* **WHAT IS NEEDED**
In the entries below, find the string "joint" and return each line holding it.

* **Records from a dataset**
§ §
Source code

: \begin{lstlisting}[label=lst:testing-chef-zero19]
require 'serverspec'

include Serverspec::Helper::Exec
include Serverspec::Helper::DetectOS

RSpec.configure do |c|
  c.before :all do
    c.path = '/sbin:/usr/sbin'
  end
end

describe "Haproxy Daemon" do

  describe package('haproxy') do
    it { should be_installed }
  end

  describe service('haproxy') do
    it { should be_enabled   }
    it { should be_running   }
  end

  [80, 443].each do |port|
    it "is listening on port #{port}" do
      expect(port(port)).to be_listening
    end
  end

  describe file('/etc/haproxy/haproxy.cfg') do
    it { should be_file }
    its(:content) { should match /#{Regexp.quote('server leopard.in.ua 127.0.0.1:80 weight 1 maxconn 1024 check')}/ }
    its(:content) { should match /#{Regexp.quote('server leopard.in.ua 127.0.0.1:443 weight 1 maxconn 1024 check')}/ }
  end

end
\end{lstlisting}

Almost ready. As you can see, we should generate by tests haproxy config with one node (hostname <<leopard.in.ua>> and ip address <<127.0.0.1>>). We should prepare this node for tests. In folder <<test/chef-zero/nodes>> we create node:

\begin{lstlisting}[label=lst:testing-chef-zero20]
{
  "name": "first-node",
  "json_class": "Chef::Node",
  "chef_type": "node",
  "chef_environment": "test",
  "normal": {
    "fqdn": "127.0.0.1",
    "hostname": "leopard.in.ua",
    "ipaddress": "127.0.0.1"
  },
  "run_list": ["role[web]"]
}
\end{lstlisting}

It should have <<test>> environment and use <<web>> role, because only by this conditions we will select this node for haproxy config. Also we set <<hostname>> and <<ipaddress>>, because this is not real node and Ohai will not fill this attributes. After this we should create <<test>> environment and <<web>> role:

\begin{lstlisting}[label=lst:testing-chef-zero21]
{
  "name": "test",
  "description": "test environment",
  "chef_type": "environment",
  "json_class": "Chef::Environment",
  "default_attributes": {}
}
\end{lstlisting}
§ §
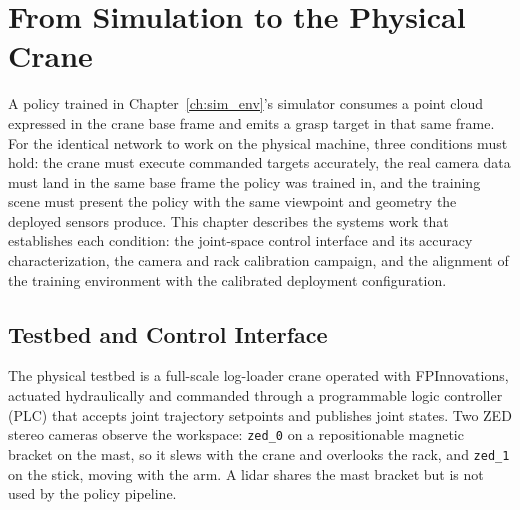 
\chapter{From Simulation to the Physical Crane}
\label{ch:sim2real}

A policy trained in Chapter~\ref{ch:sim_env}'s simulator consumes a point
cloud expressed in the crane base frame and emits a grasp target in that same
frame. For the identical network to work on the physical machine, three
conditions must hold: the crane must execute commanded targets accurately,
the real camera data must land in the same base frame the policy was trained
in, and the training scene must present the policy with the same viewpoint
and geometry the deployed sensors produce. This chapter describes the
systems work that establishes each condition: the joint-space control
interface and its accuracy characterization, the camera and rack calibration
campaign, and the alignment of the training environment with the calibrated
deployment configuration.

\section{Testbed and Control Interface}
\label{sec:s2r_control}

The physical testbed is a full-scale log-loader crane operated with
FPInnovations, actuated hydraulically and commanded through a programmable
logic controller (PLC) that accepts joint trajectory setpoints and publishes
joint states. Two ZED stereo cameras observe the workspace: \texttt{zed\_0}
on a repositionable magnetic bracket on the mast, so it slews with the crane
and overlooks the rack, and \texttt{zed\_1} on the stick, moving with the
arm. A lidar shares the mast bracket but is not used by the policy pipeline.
§ §
* **RESULT BELOW**
systems work that establishes each condition: the joint-space control
logic controller (PLC) that accepts joint trajectory setpoints and publishes
joint states. Two ZED stereo cameras observe the workspace: \texttt{zed\_0}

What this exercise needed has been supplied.